Methods. We analysed the energy-resolved light curve and the time-resolved X-ray spectra provided by the EPIC cameras on board XMM-Newton. We also analysed the first high-resolution spectrum of this source provided by the Reflection Grating Spectrometer.
Results. An X-ray pulse of 9350 ± 160 s was measured. Comparison with previous measurements confirms the secular spin up of this source. We successfully fit the pulse-phase-resolved spectra with Comptonisation models. These models imply a very small (r ~ 3 km) and hot (kT ~ 2 − 3 keV) emitting region and therefore point to a hot spot over the neutron star (NS) surface as the most reliable explanation for the X-ray pulse. The long NS spin period, the spin-up rate, and persistent X-ray emission can be explained within the theory of quasi-spherical settling accretion, which may indicate that the magnetic field is in the magnetar range. Thus, 4U 0114+65 could be a wind-accreting magnetar. We also observed two episodes of low luminosity. The first was only observed in the low-energy light curve and can be explained as an absorption by a large over-dense structure in the wind of the B1 supergiant donor. The second episode, which was deeper and affected all energies, may be due to temporal cessation of accretion onto one magnetic pole caused by non-spherical matter capture from the structured stellar wind. The light curve displays two types of dips that are clearly seen during the high-flux intervals. The short dips, with durations of tens of seconds, are produced through absorption by wind clumps. The long dips, in turn, seem to be associated with the rarefied interclump medium. From the analysis of the X-ray spectra, we found evidence of emission lines in the X-ray photoionised wind of the B1Ia donor. The Fe Kα line was found to be highly variable and much weaker than in other X-ray binaries with supergiant donors.
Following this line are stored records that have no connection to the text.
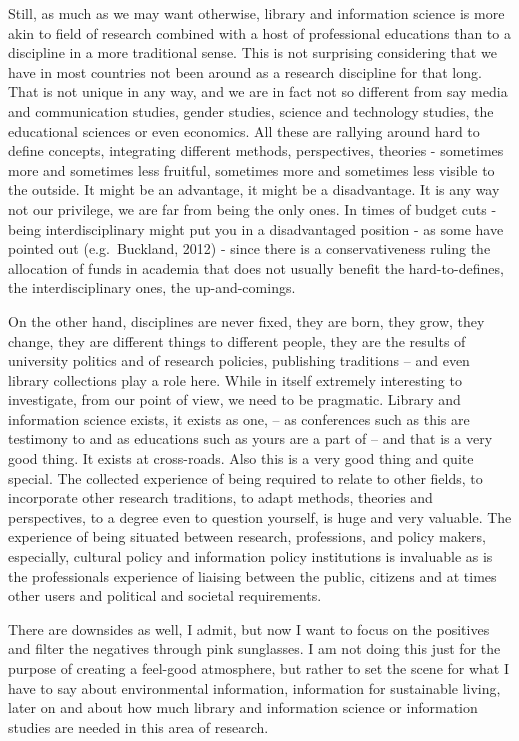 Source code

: \documentclass[a4paper,
fontsize=11pt,
oneside,
numbers=noperiodatend,
parskip=half-,
bibliography=totoc,
final
]{scrartcl}
\begin{document}
Still, as much as we may want otherwise, library and information science
is more akin to field of research combined with a host of professional
educations than to a discipline in a more traditional sense. This is not
surprising considering that we have in most countries not been around as
a research discipline for that long. That is not unique in any way, and
we are in fact not so different from say media and communication
studies, gender studies, science and technology studies, the educational
sciences or even economics. All these are rallying around hard to define
concepts, integrating different methods, perspectives, theories -
sometimes more and sometimes less fruitful, sometimes more and sometimes
less visible to the outside. It might be an advantage, it might be a
disadvantage. It is any way not our privilege, we are far from being the
only ones. In times of budget cuts - being interdisciplinary might put
you in a disadvantaged position - as some have pointed out
(e.g.~Buckland, 2012) - since there is a conservativeness ruling the
allocation of funds in academia that does not usually benefit the
hard-to-defines, the interdisciplinary ones, the up-and-comings.

On the other hand, disciplines are never fixed, they are born, they
grow, they change, they are different things to different people, they
are the results of university politics and of research policies,
publishing traditions -- and even library collections play a role here.
While in itself extremely interesting to investigate, from our point of
view, we need to be pragmatic. Library and information science exists,
it exists as one, -- as conferences such as this are testimony to and as
educations such as yours are a part of -- and that is a very good thing.
It exists at cross-roads. Also this is a very good thing and quite
special. The collected experience of being required to relate to other
fields, to incorporate other research traditions, to adapt methods,
theories and perspectives, to a degree even to question yourself, is
huge and very valuable. The experience of being situated between
research, professions, and policy makers, especially, cultural policy
and information policy institutions is invaluable as is the
professionals experience of liaising between the public, citizens and at
times other users and political and societal requirements.

There are downsides as well, I admit, but now I want to focus on the
positives and filter the negatives through pink sunglasses. I am not
doing this just for the purpose of creating a feel-good atmosphere, but
rather to set the scene for what I have to say about environmental
information, information for sustainable living, later on and about how
much library and information science or information studies are needed
in this area of research.
\end{document}
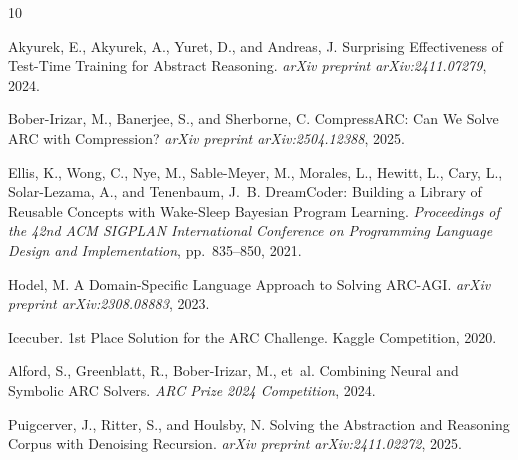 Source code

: \documentclass[11pt]{article}
\begin{document}


\begin{thebibliography}{10}

Akyurek, E., Akyurek, A., Yuret, D., and Andreas, J.
\newblock Surprising Effectiveness of Test-Time Training for Abstract Reasoning.
\newblock \emph{arXiv preprint arXiv:2411.07279}, 2024.

Bober-Irizar, M., Banerjee, S., and Sherborne, C.
\newblock CompressARC: Can We Solve ARC with Compression?
\newblock \emph{arXiv preprint arXiv:2504.12388}, 2025.

Ellis, K., Wong, C., Nye, M., Sable-Meyer, M., Morales, L., Hewitt, L.,
  Cary, L., Solar-Lezama, A., and Tenenbaum, J.~B.
\newblock DreamCoder: Building a Library of Reusable Concepts with Wake-Sleep
  Bayesian Program Learning.
\newblock \emph{Proceedings of the 42nd ACM SIGPLAN International Conference on
  Programming Language Design and Implementation}, pp.\ 835--850, 2021.

Hodel, M.
\newblock A Domain-Specific Language Approach to Solving ARC-AGI.
\newblock \emph{arXiv preprint arXiv:2308.08883}, 2023.

Icecuber.
\newblock 1st Place Solution for the ARC Challenge.
\newblock Kaggle Competition, 2020.

Alford, S., Greenblatt, R., Bober-Irizar, M., et~al.
\newblock Combining Neural and Symbolic ARC Solvers.
\newblock \emph{ARC Prize 2024 Competition}, 2024.

Puigcerver, J., Ritter, S., and Houlsby, N.
\newblock Solving the Abstraction and Reasoning Corpus with Denoising
  Recursion.
\newblock \emph{arXiv preprint arXiv:2411.02272}, 2025.

\end{thebibliography}
\end{document}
The degree of wind clumping, measured through the covering fraction, was found to be much lower than in supergiant donor stars with earlier spectral types.
Conclusions. The XMM-Newton spectroscopy provided further support for the magnetar nature of the neutron star in 4U0114+65. The light curve presents dips that can be associated with clumps and the interclump medium in the stellar wind of the mass donor.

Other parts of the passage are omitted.